Since the publication of The Chocolate War (1974), Robert Cormier has earned praise for breaking taboos and for introducing tragedy to young adult literature.1 On the basis of I Am the Cheese (1977) and Fade (1988), he has also positioned himself as a postmodern novelist. Patricia Head claims that Cormier's Fade "educates his readers, not by presenting a schematic view of their world, but by revealing its constructed nature." Furthermore, "the liberating qualities of Cormier's narrative forms . . . apply in one way or another to most of Cormier's novels" (32). Frank Myszor adds that Cormier "foster[s] the autonomy of his readers. He achieves this moral goal by structuring the novel so as to require an 'interrogative' style of reading" (88). Assuredly, the postmodern elements in Fade are also present as early as The Chocolate War.2 The Chocolate War is a complex novel, obviously rich for academic perusal, as testified by the numerous papers devoted to it. The depressing story and unusual narrative structure work together to create a fictional universe that is already disturbed, and disturbing.

The common reading of The Chocolate War is that because Jerry refuses to sell the chocolates, even after his Vigils assignment is over, he is a hero, a rebel against the corrupt world of Trinity—that is, Brother Leon, Archie, and Emile. This is the way that many of us would like Jerry to be, a Braveheart screaming "freedom" even as he is tortured, the individual fighting against the system. A close reading of the novel, however, shows us that there are simply not enough narrative cues to support this. In fact, I offer an opposite interpretation: Cormier presents only the illusion of moral decision making and the illusion of a rebel hero. Jerry is no moral agent and his refusal to sell chocolates is not the result of a moral dilemma.

Specifically, there are two problems with the interpretation of Jerry as rebel hero fighting against a corrupt system: (1) even if Jerry is a rebel, he is only one of many rebels at Trinity, for rebellion itself is status quo; and, besides, Jerry actually has no idea whom he is fighting [End Page 96] or what he is fighting for; and (2) the basic "system" at Trinity is not just terrorizing to Jerry but is totally antifemale, and absolutely no one challenges it, not even Jerry. Thus, rather than giving autonomy to readers, as Myszor suggests, Cormier forces on them basically one view, one that disallows any counterview to the moral vacuousness of the characters and their misogyny.

A "moral agent" is defined by James Rachels in his The Elements of Moral Philosophy as "someone who is concerned impartially with the interests of everyone affected by what he or she does; who carefully sifts facts and examines their implications; who accepts principles of conduct only after scrutinizing them to make sure they are sound; who is willing to 'listen to reason' even when it means that his or her earlier convictions may have to be revised; and who, finally is willing to act on the results of this deliberation" (13-14).
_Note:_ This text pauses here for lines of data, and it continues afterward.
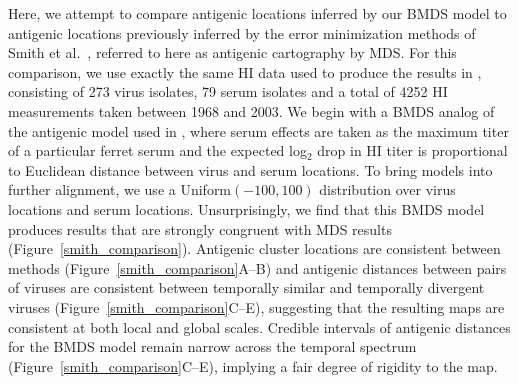 \documentclass[11pt,oneside,letterpaper]{article}
\begin{document}
Here, we attempt to compare antigenic locations inferred by our BMDS model to antigenic locations previously inferred by the error minimization methods of Smith et al.\ \cite{Smith04}, referred to here as antigenic cartography by MDS.
For this comparison, we use exactly the same HI data used to produce the results in \cite{Smith04}, consisting of 273 virus isolates, 79 serum isolates and a total of 4252 HI measurements taken between 1968 and 2003.
We begin with a BMDS analog of the antigenic model used in \cite{Smith04}, where serum effects are taken as the maximum titer of a particular ferret serum and the expected log$_2$ drop in HI titer is proportional to Euclidean distance between virus and serum locations.
To bring models into further alignment, we use a Uniform$(-100,100)$ distribution over virus locations and serum locations.
Unsurprisingly, we find that this BMDS model produces results that are strongly congruent with MDS results (Figure~\ref{smith_comparison}).
Antigenic cluster locations are consistent between methods (Figure~\ref{smith_comparison}A--B) and antigenic distances between pairs of viruses are consistent between temporally similar and temporally divergent viruses (Figure~\ref{smith_comparison}C--E), suggesting that the resulting maps are consistent at both local and global scales.
Credible intervals of antigenic distances for the BMDS model remain narrow across the temporal spectrum (Figure~\ref{smith_comparison}C--E), implying a fair degree of rigidity to the map.
\end{document}
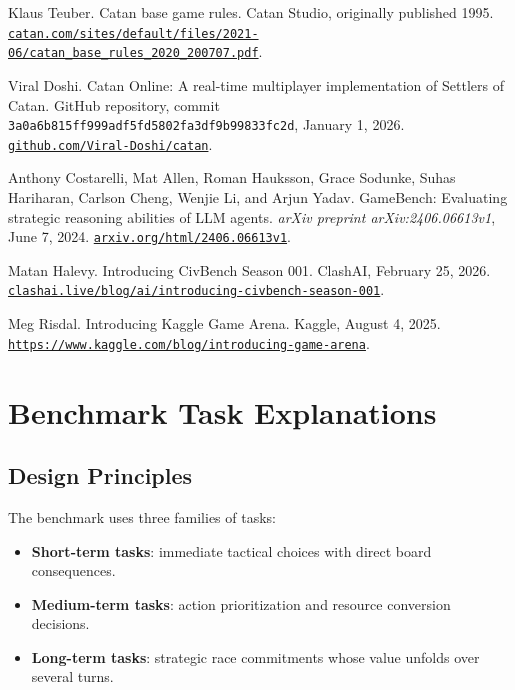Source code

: \documentclass{article}
\newcommand{\biblink}[2]{\href{#1}{\nolinkurl{#2}}}
\begin{document}
\begin{thebibliography}{9}

Klaus Teuber.
\newblock Catan base game rules.
\newblock Catan Studio, originally published 1995.
\newblock \biblink{https://www.catan.com/sites/default/files/2021-06/catan_base_rules_2020_200707.pdf}{catan.com/sites/default/files/2021-06/catan\_base\_rules\_2020\_200707.pdf}.

Viral Doshi.
\newblock Catan Online: A real-time multiplayer implementation of Settlers of Catan.
\newblock GitHub repository, commit \texttt{3a0a6b815ff999adf5fd5802fa3df9b99833fc2d}, January 1, 2026.
\newblock \biblink{https://github.com/Viral-Doshi/catan}{github.com/Viral-Doshi/catan}.

Anthony Costarelli, Mat Allen, Roman Hauksson, Grace Sodunke, Suhas Hariharan, Carlson Cheng, Wenjie Li, and Arjun Yadav.
\newblock GameBench: Evaluating strategic reasoning abilities of LLM agents.
\newblock \emph{arXiv preprint arXiv:2406.06613v1}, June 7, 2024.
\newblock \biblink{https://arxiv.org/html/2406.06613v1}{arxiv.org/html/2406.06613v1}.

Matan Halevy.
\newblock Introducing CivBench Season 001.
\newblock ClashAI, February 25, 2026.
\newblock \biblink{https://www.clashai.live/blog/ai/introducing-civbench-season-001}{clashai.live/blog/ai/introducing-civbench-season-001}.

Meg Risdal.
\newblock Introducing Kaggle Game Arena.
\newblock Kaggle, August 4, 2025.
\newblock \biblink{https://www.kaggle.com/blog/introducing-game-arena}{https://www.kaggle.com/blog/introducing-game-arena}.

\end{thebibliography}

\clearpage
\appendix

\section{Benchmark Task Explanations}
\label{app:benchmark-task-explanations}

\subsection{Design Principles}

The benchmark uses three families of tasks:
\begin{itemize}
    \item \textbf{Short-term tasks}: immediate tactical choices with direct board consequences.
    \item \textbf{Medium-term tasks}: action prioritization and resource conversion decisions.
    \item \textbf{Long-term tasks}: strategic race commitments whose value unfolds over several turns.
\end{itemize}
\end{document}
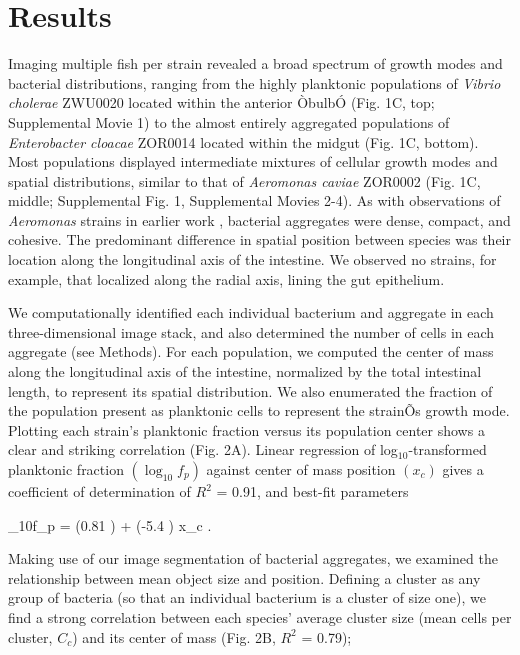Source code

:  \section{Results}




Imaging multiple fish per strain revealed a broad spectrum of growth modes and bacterial distributions, ranging from the highly planktonic populations of \textit{Vibrio cholerae} ZWU0020 located within the anterior ÒbulbÓ (Fig. 1C, top; Supplemental Movie 1) to the almost entirely aggregated populations of \textit{Enterobacter cloacae} ZOR0014 located within the midgut (Fig. 1C, bottom). Most populations displayed intermediate mixtures of cellular growth modes and spatial distributions, similar to that of \textit{Aeromonas caviae} ZOR0002 (Fig. 1C, middle; Supplemental Fig. 1, Supplemental Movies 2-4). As with observations of \textit{Aeromonas} strains in earlier work \cite{wiles_host_2016}, bacterial aggregates were dense, compact, and cohesive. The predominant difference in spatial position between species was their location along the longitudinal axis of the intestine. We observed no strains, for example, that localized along the radial axis, lining the gut epithelium.	

We computationally identified each individual bacterium and aggregate in each three-dimensional image stack, and also determined the number of cells in each aggregate \cite{jemielita_spatial_2014} (see Methods). For each population, we computed the center of mass along the longitudinal axis of the intestine, normalized by the total intestinal length, to represent its spatial distribution. We also enumerated the fraction of the population present as planktonic cells to represent the strainÕs growth mode. Plotting each strain's planktonic fraction versus its population center shows a clear and striking correlation (Fig. 2A). Linear regression of log$_{10}$-transformed planktonic fraction $(\log_{10}f_p)$ against center of mass position $(x_c)$ gives a coefficient of determination of $R^2$ = 0.91, and best-fit parameters	

\be
        	 \log_{10}f_p = (0.81 ) + (-5.4 ) x_c .	
\ee

Making use of our image segmentation of bacterial aggregates, we examined the relationship between mean object size and position. Defining a cluster as any group of bacteria (so that an individual bacterium is a cluster of size one), we find a strong correlation between each species' average cluster size (mean cells per cluster, $C_c$) and its center of mass (Fig. 2B, $R^2$ = 0.79);

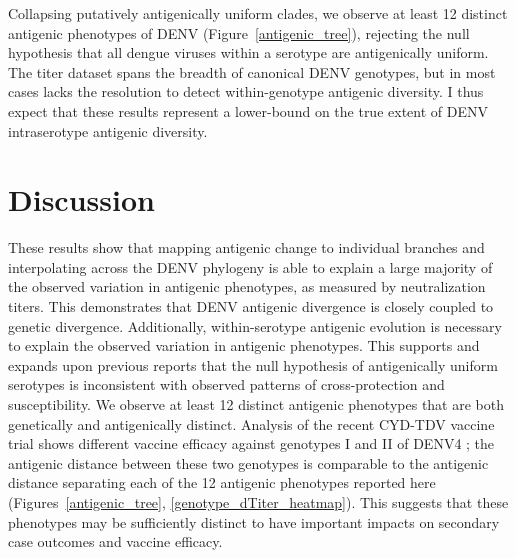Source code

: Collapsing putatively antigenically uniform clades, we observe at least 12 distinct antigenic phenotypes of DENV (Figure~\ref{antigenic_tree}), rejecting the null hypothesis that all dengue viruses within a serotype are antigenically uniform.
The titer dataset spans the breadth of canonical DENV genotypes, but in most cases lacks the resolution to detect within-genotype antigenic diversity.
I thus expect that these results represent a lower-bound on the true extent of DENV intraserotype antigenic diversity.


\section{Discussion}
These results show that mapping antigenic change to individual branches and interpolating across the DENV phylogeny is able to explain a large majority of the observed variation in antigenic phenotypes, as measured by neutralization titers.
This demonstrates that DENV antigenic divergence is closely coupled to genetic divergence.
Additionally, within-serotype antigenic evolution is necessary to explain the observed variation in antigenic phenotypes.
This supports and expands upon previous reports \citep{katzelnick2015dengue} that the null hypothesis of antigenically uniform serotypes is inconsistent with observed patterns of cross-protection and susceptibility.
We observe at least 12 distinct antigenic phenotypes that are both genetically and antigenically distinct.
Analysis of the recent CYD-TDV vaccine trial shows different vaccine efficacy against genotypes I and II of DENV4 \citep{juraska2018viral}; the antigenic distance between these two genotypes is comparable to the antigenic distance separating each of the 12 antigenic phenotypes reported here  (Figures~\ref{antigenic_tree}, \ref{genotype_dTiter_heatmap}).
This suggests that these phenotypes may be sufficiently distinct to have important impacts on secondary case outcomes and vaccine efficacy.


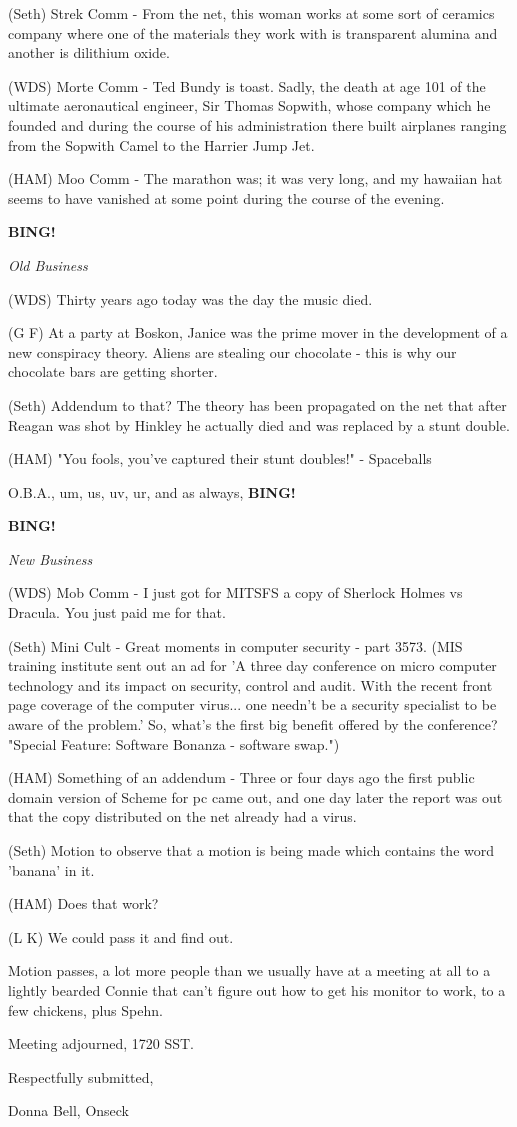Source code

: \documentclass[12pt]{article}
\newcommand{\bing}{{\bf BING!} }
\newcommand{\goto}[1]{\bing \vskip 12pt \centerline{{\em{#1}}}}
\begin{document}
(Seth) Strek Comm - From the net, this woman works at some sort of ceramics company where one of the materials they work with is transparent alumina and another is dilithium oxide.

(WDS) Morte Comm - Ted Bundy is toast.  Sadly, the death at age 101 of the ultimate aeronautical engineer, Sir Thomas Sopwith, whose company which he founded and during the course of his administration there built airplanes ranging from the Sopwith Camel to the Harrier Jump Jet.

(HAM) Moo Comm - The marathon was; it was very long, and my hawaiian hat seems to have vanished at some point during the course of the evening.

\goto{Old Business}

(WDS) Thirty years ago today was the day the music died.

(G F) At a party at Boskon, Janice was the prime mover in the development of a new conspiracy theory.  Aliens are stealing our chocolate - this is why our chocolate bars are getting shorter.

(Seth) Addendum to that?  The theory has been propagated on the net that after Reagan was shot by Hinkley he actually died and was replaced by a stunt double.

(HAM) "You fools, you've captured their stunt doubles!" - Spaceballs

O.B.A., um, us, uv, ur, and as always, \bing

\goto{New Business}

(WDS) Mob Comm - I just got for MITSFS a copy of Sherlock Holmes vs Dracula. You just paid me for that.

(Seth) Mini Cult - Great moments in computer security - part 3573. (MIS training institute sent out an ad for 'A three day conference on micro computer technology and its impact on security, control and audit.  With the recent front page coverage of the computer virus... one needn't be a security specialist to be aware of the problem.'
So, what's the first big benefit offered by the conference? "Special Feature: Software Bonanza - software swap.")

(HAM) Something of an addendum - Three or four days ago the first public domain version of Scheme for pc came out, and one day later the report was out that the copy distributed on the net already had a virus. 

(Seth) Motion to observe that a motion is being made which contains the word 'banana' in it.

(HAM) Does that work?

(L K) We could pass it and find out.

Motion passes, a lot more people than we usually have at a meeting at all to a lightly bearded Connie that can't figure out how to get his monitor to work, to a few chickens, plus Spehn.

\vspace{12pt}

\noindent
Meeting adjourned, 1720 SST.

\vspace{18pt}

\centerline{Respectfully submitted,}
\centerline{Donna Bell, Onseck}
\end{document}
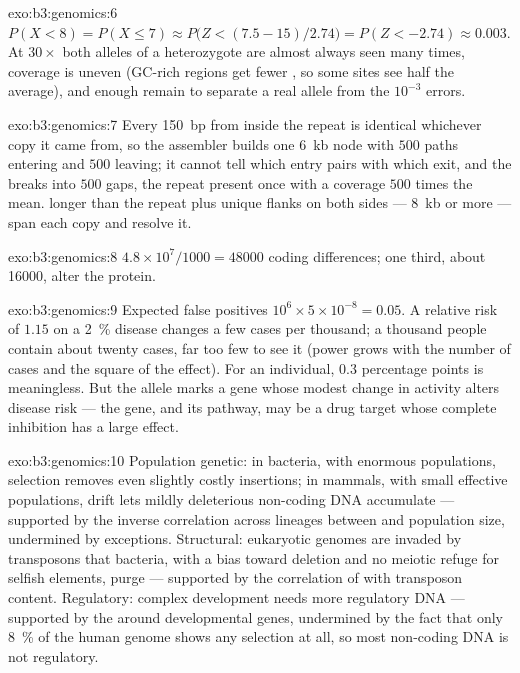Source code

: \begin{solution}{exo:b3:genomics:6}
$P(X < 8) = P(X \le 7) \approx P\bigl(Z < (7.5 - 15)/2.74\bigr) =
P(Z < -2.74) \approx 0.003$. At $30\times$ both alleles of a
heterozygote are almost always seen many times, coverage is uneven
(GC-rich regions get fewer , so some sites see half the average),
and enough  remain to separate a real allele from the $10^{-3}$
errors.
\end{solution}

\begin{solution}{exo:b3:genomics:7}
Every \qty{150}{bp}  from inside the repeat is identical whichever
copy it came from, so the assembler builds one \qty{6}{kb} node with
$500$ paths entering and $500$ leaving; it cannot tell which entry
pairs with which exit, and the  breaks into $500$ gaps, the
repeat present once with a coverage $500$ times the mean.  longer
than the repeat plus unique flanks on both sides --- \qty{8}{kb} or
more --- span each copy and resolve it.
\end{solution}

\begin{solution}{exo:b3:genomics:8}
$4.8\times 10^{7}/1000 = \num{48000}$ coding differences; one third,
about \num{16000}, alter the protein.
\end{solution}

\begin{solution}{exo:b3:genomics:9}
Expected false positives $10^{6}\times 5\times 10^{-8} = 0.05$. A
relative risk of $1.15$ on a \qty{2}{\%} disease changes a few cases
per thousand; a thousand people contain about twenty cases, far too
few to see it (power grows with the number of cases and the square of
the effect). For an individual, $0.3$ percentage points is
meaningless. But the allele marks a gene whose modest change in
activity alters disease risk --- the gene, and its pathway, may be a
drug target whose complete inhibition has a large effect.
\end{solution}

\begin{solution}{exo:b3:genomics:10}
Population genetic: in bacteria, with enormous populations, selection
removes even slightly costly insertions; in mammals, with small
effective populations, drift lets mildly deleterious non-coding DNA
accumulate --- supported by the inverse correlation across lineages
between  and population size, undermined by exceptions.
Structural: eukaryotic genomes are invaded by transposons that
bacteria, with a bias toward deletion and no meiotic refuge for
selfish elements, purge --- supported by the correlation of 
with transposon content. Regulatory: complex development needs more
regulatory DNA --- supported by the 
around developmental genes, undermined by the fact that only
\qty{8}{\%} of the human genome shows any selection at all, so most
non-coding DNA is not regulatory.
\end{solution}

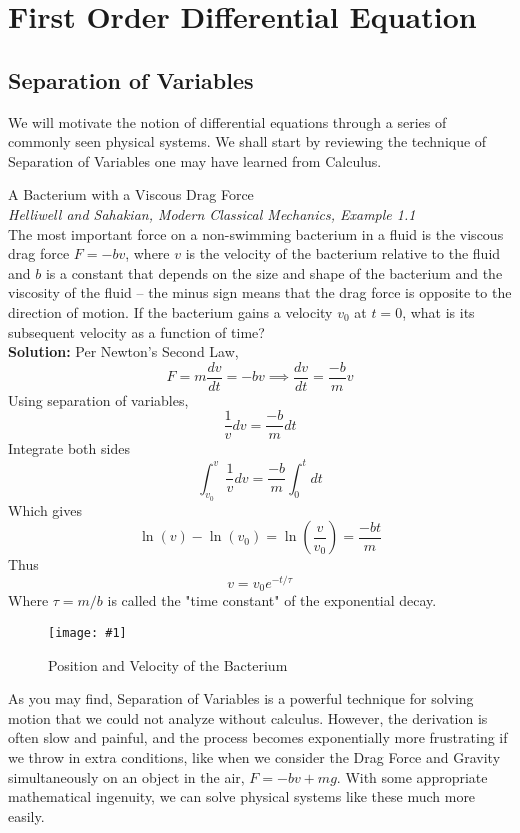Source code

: \documentclass[11pt]{article}
\newcommand{\fig}[4]{
    \begin{figure}[H]
        \centering
        \texttt{[image: \#1]}
        \caption{#2}
        \label{exp4fit}
    \end{figure}
}
\theoremstyle{gangnamstyle}{\newtheorem{definition}{Definition}[]}
\theoremstyle{gangnamstyle}{\newtheorem{example}{Example}[]}
\theoremstyle{gangnamstyle}{\newtheorem{problem}{Problem}[]}
\theoremstyle{gangnamstyle}{\newtheorem{warning}{Warning}[]}
\begin{document}

\section{First Order Differential Equation}
\subsection{Separation of Variables}

We will motivate the notion of differential equations through a series of commonly seen physical systems. We shall start by reviewing the technique of Separation of Variables one may have learned from Calculus. 

\begin{example}
A Bacterium with a Viscous Drag Force \\
\textit{Helliwell and Sahakian, Modern Classical Mechanics, Example 1.1} \\
The most important force on a non-swimming bacterium in a fluid is the viscous drag force $F = -bv$, where $v$ is the velocity of the bacterium relative to the fluid and $b$ is a constant that depends on the size and shape of the bacterium and the viscosity of the fluid – the minus sign means that the drag force is opposite to the direction of motion. If the bacterium gains a velocity $v_0$ at $t = 0$, what is its subsequent velocity as a function of time? \\

\textbf{Solution:} Per Newton's Second Law, 
\[ F = m\frac{dv}{dt} = -bv \implies \frac{dv}{dt} = \frac{-b}{m}v \]
Using separation of variables,
\[ \frac{1}{v}dv = \frac{-b}{m}dt \]
Integrate both sides
\[ \int_{v_0}^v \frac{1}{v}dv = \frac{-b}{m} \int_0^t dt \]
Which gives
\[ \ln(v) - \ln(v_0) = \ln(\frac{v}{v_0}) = \frac{-bt}{m} \]
Thus
\[ v = v_0e^{-t / \tau} \]
Where $\tau = m/b$ is called the "time constant" of the exponential decay. 

\fig{figs/n1/exp.jpg}{Position and Velocity of the Bacterium}{0.4}{0}
\end{example}

As you may find, Separation of Variables is a powerful technique for solving motion that we could not analyze without calculus. However, the derivation is often slow and painful, and the process becomes exponentially more frustrating if we throw in extra conditions, like when we consider the Drag Force and Gravity simultaneously on an object in the air, $F = -bv + mg$. With some appropriate mathematical ingenuity, we can solve physical systems like these much more easily. 
\end{document}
Jerry, in contrast, is clueless as to how his actions will affect others; he does not seem to deliberate on his actions; he does not listen to others' warnings; and, finally, as Perry Nodelman speculates, "Jerry's heroic action, his way of disturbing the universe, is a negative decision not to act, rather than a positive decision to do something" ("Paranoia" 30).

The strained efforts by critics to posit The Chocolate War as a ground-breaking young adult novel for not glossing over the hostile realities of life, and by teachers to cast Jerry as a rebel hero, result in a tunnel vision that refuses to see the novel's misogyny. The characters' insistence on treating females as sexual objects, and on fearing and despising women, is a correlative issue to Jerry's refusal to sell the chocolate, but it should be of primary concern to all of us. One could argue, in fact, that the misogyny is the most...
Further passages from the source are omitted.